Cardiac arrest or sudden cardiac death remains the single most common cause of death worldwide. Roughly around 300,000 patients have cardiac arrest every year in US alone. In India, it is estimated that around 7 lakh deaths occur due to cardiac arrest annually with 85% of them occurring outside hospital settings.1,2 Only one out of every ten such patients reach the hospital, while the others die at the scene or before reaching the hospital. With proper first aid, on-site resuscitation, and timely referral with continued care, the mortality rate due to sudden cardiac arrest can be reduced by up to 60%.

History

Peter Safar, an Austrian-American anesthesiologist of Czech origin is regarded as the father of cardiopulmonary resuscitation (CPR). He demonstrated through a series of experiments on paralyzed human volunteers that the exhaled air during mouth-to-mouth rescue breathing could provide sufficient oxygenation even in apneic patients.3 Together with his colleague, James Elam, he devised the initial steps in CPR into easy-to-remember A-B-C steps – A for airway, B for breathing, and C for chest compression. He wrote the book, “ABC of Resuscitation” in 1957, which formed the basis for training in CPR.4 This A-B-C system for CPR training was later adopted by the American Heart Association (AHA), which established the standards of CPR training in 1973.4 By the 1980s, automated external defibrillators (AEDs) had become a standard addition and a D for defibrillator was added to the ABC of resuscitation. The International Liaison Committee on Resuscitation (ILCOR), constituting majority of the world’s resuscitation councils, was founded in 1992. It collects, discusses, and debates scientific evidence to review and update these guidelines constantly. As of 2020, ILCOR had presence in 192 countries globally through its associate council members.5 In India, the Indian Resuscitation Council (IRC), an initiative of the Indian Society of Anesthesiologists (ISA), has taken up the cause of promoting accurate and scientific resuscitation training and guidelines both to the laypeople, as well as health care professionals.6

Resuscitation

Cardiopulmonary resuscitation or CPR includes rescue breathing and chest compressions. Rescue breathing provides oxygen to the person’s lungs while chest compressions keep oxygen-rich blood flowing until the cardiac function and breathing are restored. The whole process of resuscitation with a stepwise algorithmic approach is often termed as life support. Two distinct but continuous forms of life support are routinely described, namely, the basic life support (BLS) and advanced cardiac life support (ACLS). Basic life support involves resuscitation at the scene without any advanced aids, gadgets, or drugs by very minimally trained personnel while ACLS involves resuscitation by trained personnel often with advanced medical aid. Both are patented courses offered by the AHA but followed throughout the world with very minor, subtle modifications or endorsements by the respective resuscitation councils. In India, BLS and ACLS are called basic cardiopulmonary life support (BCLS) and comprehensive cardiovascular life support (CCLS), respectively – both developed and promoted by IRC.

What is cardiac arrest?

Sudden cessation of cardiac function is called cardiac arrest. It is usually caused by rapid or chaotic electrical impulses in the heart, resulting in its abrupt cessation. The most common cause of cardiac arrest is myocardial infarction. Quite often, laypeople confuse between cardiac arrest, which results from erratic electrical impulses, and heart attack, which is an ischemic problem. Therefore, the difference between the two should be clearly emphasized during training. Of note, the most common cause of cardiac arrest is ischemic in origin.

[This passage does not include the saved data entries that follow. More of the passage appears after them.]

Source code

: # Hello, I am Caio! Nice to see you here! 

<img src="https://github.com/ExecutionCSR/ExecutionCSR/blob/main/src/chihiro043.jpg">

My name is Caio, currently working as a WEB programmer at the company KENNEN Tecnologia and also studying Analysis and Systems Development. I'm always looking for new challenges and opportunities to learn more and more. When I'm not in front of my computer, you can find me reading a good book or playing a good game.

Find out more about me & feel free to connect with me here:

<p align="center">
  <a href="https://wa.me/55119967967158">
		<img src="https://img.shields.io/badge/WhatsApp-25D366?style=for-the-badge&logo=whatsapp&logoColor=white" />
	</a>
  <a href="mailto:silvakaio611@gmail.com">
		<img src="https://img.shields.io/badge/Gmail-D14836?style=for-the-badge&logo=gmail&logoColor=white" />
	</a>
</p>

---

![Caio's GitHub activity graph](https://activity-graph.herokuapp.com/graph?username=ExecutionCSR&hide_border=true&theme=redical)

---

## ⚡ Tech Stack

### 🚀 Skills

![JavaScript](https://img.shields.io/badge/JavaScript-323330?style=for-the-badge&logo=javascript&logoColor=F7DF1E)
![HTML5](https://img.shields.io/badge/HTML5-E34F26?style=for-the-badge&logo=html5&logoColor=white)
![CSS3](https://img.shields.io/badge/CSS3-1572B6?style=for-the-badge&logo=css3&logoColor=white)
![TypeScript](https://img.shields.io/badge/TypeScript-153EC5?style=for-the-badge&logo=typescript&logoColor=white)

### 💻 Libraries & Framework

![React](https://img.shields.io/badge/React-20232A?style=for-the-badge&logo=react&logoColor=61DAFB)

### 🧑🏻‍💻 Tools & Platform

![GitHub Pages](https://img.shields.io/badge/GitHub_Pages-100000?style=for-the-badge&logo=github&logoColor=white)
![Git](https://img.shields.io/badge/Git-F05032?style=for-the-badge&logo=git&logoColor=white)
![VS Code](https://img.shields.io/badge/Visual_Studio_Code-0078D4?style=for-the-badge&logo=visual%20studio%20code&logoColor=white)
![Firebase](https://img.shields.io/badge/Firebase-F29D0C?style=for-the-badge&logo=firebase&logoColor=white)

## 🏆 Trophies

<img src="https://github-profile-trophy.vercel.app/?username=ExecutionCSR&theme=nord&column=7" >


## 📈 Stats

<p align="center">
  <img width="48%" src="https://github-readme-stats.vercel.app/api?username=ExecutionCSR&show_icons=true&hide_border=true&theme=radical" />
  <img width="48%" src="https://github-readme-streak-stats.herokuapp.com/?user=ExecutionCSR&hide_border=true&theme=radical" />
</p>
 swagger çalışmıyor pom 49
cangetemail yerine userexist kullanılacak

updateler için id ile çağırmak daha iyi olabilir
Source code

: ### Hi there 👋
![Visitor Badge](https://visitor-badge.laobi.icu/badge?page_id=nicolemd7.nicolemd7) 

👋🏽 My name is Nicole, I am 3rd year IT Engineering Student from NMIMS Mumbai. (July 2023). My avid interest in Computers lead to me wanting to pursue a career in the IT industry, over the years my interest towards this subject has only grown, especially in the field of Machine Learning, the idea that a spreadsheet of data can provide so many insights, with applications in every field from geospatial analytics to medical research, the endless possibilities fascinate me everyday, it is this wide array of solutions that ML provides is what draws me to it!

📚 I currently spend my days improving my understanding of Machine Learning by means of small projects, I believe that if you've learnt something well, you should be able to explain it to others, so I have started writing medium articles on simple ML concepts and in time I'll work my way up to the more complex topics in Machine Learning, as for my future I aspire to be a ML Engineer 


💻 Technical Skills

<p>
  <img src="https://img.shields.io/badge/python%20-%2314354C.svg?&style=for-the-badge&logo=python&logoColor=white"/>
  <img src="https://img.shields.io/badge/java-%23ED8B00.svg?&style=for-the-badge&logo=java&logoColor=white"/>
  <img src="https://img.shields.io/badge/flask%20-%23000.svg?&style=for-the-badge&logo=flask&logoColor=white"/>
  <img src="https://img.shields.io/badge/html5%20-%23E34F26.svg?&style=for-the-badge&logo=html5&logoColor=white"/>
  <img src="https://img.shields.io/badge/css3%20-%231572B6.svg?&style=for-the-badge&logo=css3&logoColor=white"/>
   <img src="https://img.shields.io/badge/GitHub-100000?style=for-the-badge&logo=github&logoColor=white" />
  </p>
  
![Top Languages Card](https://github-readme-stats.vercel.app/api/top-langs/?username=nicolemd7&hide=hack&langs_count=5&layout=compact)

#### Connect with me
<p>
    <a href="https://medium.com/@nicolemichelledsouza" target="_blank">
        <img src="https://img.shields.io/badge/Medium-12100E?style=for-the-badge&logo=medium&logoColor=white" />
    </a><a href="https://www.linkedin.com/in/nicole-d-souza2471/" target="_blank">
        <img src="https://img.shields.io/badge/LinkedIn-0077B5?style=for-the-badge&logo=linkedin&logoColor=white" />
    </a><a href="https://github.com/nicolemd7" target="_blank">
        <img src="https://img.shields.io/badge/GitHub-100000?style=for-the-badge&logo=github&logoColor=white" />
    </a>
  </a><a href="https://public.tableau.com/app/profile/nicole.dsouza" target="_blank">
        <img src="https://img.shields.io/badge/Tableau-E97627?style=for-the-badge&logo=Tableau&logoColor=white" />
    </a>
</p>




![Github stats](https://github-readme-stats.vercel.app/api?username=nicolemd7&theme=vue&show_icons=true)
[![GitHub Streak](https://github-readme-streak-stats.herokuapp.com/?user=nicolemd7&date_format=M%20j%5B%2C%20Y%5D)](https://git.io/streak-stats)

A person is said to be in cardiac arrest when there is –

  • Sudden loss of responsiveness
  • No breathing or abnormal breathing
  • No response to tapping on shoulders
  • No response when asked if he is OK

It is interesting to note that AHA, in its current updated guidelines, has removed the clause of mandatory pulse check by lay rescuers to ascertain cardiac arrest and suggests that they should start CPR in all presumed cardiac arrest cases when a person collapses suddenly, becoming unresponsive with either no breathing or abnormal breathing. Abnormal breathing includes gasping breaths or agonal breathing. Current evidence indicates that the risk of harm to a victim who receives chest compressions when not in cardiac arrest is extremely low.7 Lay rescuers are not able to determine with accuracy if a victim has a pulse. Withholding CPR of a pulseless victim has a much higher mortality risk than any unintended harm from unnecessary chest compressions. This is a significant development as, prior to 2020, it was always mandatory for laypersons to check for the carotid pulse (for not more than 10 seconds) to ascertain cardiac arrest before starting CPR.7

The IRC guidelines, however, have always recommended initiation of CPR by lay rescuers when a person becomes suddenly unresponsive with abnormal breathing or without any breathing efforts. The practice guidelines developed by IRC for laypersons for cardiac arrest outside hospital is called compression-only life support (COLS).2

The ability to identify cardiac arrest and start resuscitation at the scene is the most important link in the chain of survival in all guidelines. In fact, even if one of the links becomes weak, the survival chances decrease by 10%. The links in the chain of survival for both out-of-hospital and in-hospital cardiac arrest as per AHA are depicted in Fig 1. The emphasis is clearly on immediate recognition and early transfer of the victim, with ongoing CPR.

The COLS practice guidelines for lay rescuers attending to out-of-hospital cardiac arrests recommend a simpler chain of links for survival comprising early recognition, early CPR, and early transfer.

In the conventional CPR, the sequence of resuscitation was airway, breathing, and circulation (ABC), but it was recently changed to circulation, airway, and breathing (CAB).8 Furthermore, the AHA was also of the opinion that compression-only CPR is as effective as the full CPR.9 Compression-only CPR is very simple, and a layperson can do it effectively. In fact, one need not even undergo a formal CPR training to understand how it is done.9,10 COLS is a modified, standardized, Indian version of hands-only CPR advocated by AHA.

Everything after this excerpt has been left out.